ここには日本的な離脱不可能な共同体ではなく、いつでも離脱可能な共同体が作り出され、住人のあいだに緩やかな共犯性を育んでいる。
ラストの突発的な事件も単に物語を締めるための苦しまぎれの結末ではなく、この疑似的な家に潜在する危うさの露呈であり、こうした危機への感覚は生々しく鋭い。

No.2 6点 zuso
(2022/08/17 22:47登録)
東京都内のマンション。4階の2LDKの部屋に男女の若者たちが暮らしている。最初は4人、途中から5人になる。その住人たちが順々に語り手となって物語は進む。
複数の視点から見る出来事や人物は立体的。一方で、誰も同じ景色を見ていないことに気づく。誰もが「本当の自分」を見せず、出来事や人物の解釈にも、ずれがある。真実はどこか曖昧で、読んでいくうちに真実から遠ざかっていく気さえする。
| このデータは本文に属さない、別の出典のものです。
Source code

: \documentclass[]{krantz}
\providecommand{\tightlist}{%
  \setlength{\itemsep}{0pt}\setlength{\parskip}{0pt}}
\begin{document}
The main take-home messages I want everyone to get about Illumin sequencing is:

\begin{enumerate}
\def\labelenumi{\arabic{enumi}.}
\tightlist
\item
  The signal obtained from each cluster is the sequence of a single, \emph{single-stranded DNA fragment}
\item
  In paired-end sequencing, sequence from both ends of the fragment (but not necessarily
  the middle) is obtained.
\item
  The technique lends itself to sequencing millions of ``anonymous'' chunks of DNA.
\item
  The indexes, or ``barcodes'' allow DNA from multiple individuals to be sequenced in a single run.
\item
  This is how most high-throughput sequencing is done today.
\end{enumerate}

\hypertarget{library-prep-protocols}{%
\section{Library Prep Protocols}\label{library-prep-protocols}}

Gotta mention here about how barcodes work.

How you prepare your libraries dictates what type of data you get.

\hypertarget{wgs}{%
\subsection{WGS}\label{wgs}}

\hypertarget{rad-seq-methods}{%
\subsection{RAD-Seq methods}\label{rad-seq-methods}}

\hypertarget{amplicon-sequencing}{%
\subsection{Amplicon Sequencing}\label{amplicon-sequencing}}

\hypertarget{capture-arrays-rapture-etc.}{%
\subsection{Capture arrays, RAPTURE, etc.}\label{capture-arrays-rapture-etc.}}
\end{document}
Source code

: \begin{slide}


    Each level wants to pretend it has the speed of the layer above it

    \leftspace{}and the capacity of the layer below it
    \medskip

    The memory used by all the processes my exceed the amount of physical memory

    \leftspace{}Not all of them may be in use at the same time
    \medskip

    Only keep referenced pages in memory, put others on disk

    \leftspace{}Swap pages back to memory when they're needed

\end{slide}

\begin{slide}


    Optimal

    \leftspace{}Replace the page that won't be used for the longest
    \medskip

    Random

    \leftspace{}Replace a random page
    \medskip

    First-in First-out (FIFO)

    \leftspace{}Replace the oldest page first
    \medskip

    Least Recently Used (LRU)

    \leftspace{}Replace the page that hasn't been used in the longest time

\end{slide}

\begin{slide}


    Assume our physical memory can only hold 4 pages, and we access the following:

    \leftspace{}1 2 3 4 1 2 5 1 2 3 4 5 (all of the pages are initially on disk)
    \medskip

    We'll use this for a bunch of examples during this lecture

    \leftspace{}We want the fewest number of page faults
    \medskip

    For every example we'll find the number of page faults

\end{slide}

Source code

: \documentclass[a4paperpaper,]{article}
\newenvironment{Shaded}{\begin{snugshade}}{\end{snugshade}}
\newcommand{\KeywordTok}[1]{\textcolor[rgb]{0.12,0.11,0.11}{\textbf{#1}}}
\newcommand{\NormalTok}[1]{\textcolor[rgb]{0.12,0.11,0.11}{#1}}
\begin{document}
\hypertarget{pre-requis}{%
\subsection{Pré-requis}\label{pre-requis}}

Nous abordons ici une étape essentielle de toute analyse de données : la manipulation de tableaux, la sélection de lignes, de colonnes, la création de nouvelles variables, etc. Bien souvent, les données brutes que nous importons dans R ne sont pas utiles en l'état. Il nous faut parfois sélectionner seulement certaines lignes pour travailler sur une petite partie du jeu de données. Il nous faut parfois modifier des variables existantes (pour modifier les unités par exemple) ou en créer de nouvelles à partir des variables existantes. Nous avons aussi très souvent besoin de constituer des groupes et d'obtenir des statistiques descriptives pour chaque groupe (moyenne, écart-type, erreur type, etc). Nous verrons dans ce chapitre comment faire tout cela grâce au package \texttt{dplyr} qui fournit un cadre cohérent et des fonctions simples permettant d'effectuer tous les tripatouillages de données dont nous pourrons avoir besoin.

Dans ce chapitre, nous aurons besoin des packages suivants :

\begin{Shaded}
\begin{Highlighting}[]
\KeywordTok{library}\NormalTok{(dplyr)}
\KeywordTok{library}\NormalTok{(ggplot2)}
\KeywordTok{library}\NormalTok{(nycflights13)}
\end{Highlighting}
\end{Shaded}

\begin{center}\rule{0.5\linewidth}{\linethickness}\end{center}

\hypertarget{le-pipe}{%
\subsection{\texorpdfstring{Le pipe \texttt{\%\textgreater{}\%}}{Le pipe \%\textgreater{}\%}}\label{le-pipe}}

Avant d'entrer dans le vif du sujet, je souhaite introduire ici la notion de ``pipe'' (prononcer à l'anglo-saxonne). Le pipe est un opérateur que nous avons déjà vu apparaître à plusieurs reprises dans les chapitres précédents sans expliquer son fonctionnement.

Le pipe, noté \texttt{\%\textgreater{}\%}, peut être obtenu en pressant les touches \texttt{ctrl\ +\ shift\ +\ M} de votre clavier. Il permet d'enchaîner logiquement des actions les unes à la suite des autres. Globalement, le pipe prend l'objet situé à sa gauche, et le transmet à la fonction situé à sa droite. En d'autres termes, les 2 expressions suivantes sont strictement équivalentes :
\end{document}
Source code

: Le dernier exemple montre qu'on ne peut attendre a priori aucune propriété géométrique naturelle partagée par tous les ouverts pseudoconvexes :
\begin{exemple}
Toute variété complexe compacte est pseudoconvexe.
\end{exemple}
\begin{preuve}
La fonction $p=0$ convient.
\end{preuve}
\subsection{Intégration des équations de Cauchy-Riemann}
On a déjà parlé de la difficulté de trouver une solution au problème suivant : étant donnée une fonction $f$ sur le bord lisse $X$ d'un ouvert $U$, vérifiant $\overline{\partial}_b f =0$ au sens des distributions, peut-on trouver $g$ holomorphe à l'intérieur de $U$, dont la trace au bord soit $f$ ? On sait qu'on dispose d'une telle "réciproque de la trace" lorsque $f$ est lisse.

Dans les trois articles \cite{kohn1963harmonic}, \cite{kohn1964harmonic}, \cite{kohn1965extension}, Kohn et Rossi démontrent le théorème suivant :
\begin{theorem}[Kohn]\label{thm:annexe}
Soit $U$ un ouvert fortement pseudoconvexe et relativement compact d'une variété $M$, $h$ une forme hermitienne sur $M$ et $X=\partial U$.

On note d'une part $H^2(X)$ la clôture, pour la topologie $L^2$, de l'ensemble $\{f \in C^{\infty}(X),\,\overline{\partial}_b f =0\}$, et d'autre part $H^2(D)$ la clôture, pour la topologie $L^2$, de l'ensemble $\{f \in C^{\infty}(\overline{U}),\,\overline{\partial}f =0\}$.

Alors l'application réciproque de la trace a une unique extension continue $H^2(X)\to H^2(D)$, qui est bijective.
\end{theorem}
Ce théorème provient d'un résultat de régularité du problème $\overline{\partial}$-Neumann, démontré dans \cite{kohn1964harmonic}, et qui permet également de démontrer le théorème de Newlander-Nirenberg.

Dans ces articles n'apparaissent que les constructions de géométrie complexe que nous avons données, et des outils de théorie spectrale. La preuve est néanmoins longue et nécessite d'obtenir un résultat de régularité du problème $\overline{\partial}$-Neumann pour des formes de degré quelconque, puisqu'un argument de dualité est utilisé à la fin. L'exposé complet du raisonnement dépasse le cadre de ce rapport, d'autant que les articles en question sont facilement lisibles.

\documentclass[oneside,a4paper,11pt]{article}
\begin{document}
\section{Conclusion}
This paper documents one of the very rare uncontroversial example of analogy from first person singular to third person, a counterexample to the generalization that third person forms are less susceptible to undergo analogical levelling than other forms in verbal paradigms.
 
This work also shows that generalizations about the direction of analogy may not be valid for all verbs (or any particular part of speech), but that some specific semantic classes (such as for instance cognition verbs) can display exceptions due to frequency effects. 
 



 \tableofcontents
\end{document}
そんな若者たちが暮らすこの部屋では、上辺だけの付き合い。だからこそ悪意や残虐さがどこかに蓄積され、増幅していくのかもしれない。そして、ある事件をきっかけに、この空間のいびつさがあらわになる。
そして人間のグロテスクさが閃光を浴びるよう一瞬、映し出され日常の奇妙さと底知れぬ怖さが浮かび上がる。

No.1 5点 ʖˋ ၊၂ ਡ
(2022/08/09 14:31登録)
男三人、女二人の五人が、2LDKで共同生活をしている。皆それぞれ、悩みがあるが隠し装うことで、また自分を演じることで、日常は破綻なく過ぎていく。その心地よさとユーモアが、この底流としてある。
ところが、突如亀裂が入る。隠されていたものが噴出する。平穏に見えた日常が途端に苦み走ったものになる。でもそこで物語は終わらない。瞬時に日常はまた、この奥深さを覆うのだ。そして平坦さがさらに広がってゆく予感、その不気味さと平穏さが読み手に残る。